■ **Task requirements**: If a line in the entries below includes "lemma", show that line.

■ **Entries provided**:
___

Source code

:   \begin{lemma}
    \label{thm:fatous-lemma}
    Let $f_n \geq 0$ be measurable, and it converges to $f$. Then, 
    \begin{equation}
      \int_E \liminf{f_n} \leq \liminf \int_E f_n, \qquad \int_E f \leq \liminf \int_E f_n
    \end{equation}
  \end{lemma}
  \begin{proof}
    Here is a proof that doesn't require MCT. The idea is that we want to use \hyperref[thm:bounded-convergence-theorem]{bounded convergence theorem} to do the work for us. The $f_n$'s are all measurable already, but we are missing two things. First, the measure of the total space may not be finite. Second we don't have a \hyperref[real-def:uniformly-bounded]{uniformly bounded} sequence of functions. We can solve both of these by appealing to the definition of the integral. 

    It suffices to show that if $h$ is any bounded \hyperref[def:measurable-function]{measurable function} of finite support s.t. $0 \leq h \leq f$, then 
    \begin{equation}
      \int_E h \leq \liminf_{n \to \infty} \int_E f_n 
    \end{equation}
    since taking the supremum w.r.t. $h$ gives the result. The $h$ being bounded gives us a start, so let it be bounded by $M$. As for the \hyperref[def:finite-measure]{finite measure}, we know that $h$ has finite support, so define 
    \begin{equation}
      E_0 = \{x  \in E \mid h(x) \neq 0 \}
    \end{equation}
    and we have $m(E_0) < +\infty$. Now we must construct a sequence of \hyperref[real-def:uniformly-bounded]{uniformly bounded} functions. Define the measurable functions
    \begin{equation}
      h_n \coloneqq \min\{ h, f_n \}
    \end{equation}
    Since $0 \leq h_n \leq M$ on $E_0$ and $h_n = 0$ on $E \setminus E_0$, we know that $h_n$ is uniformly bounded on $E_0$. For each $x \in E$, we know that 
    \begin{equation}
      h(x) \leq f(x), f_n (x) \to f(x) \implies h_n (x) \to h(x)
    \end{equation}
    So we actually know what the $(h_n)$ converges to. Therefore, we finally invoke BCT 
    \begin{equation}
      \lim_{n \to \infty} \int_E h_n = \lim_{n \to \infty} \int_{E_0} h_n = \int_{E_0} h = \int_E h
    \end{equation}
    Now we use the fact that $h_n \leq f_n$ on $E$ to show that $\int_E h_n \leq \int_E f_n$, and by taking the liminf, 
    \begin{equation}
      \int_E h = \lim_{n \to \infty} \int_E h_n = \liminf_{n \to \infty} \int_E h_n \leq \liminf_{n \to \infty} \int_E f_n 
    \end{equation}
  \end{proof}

___

■ **Result**:
:   \begin{lemma}
    \label{thm:fatous-lemma}
  \end{lemma}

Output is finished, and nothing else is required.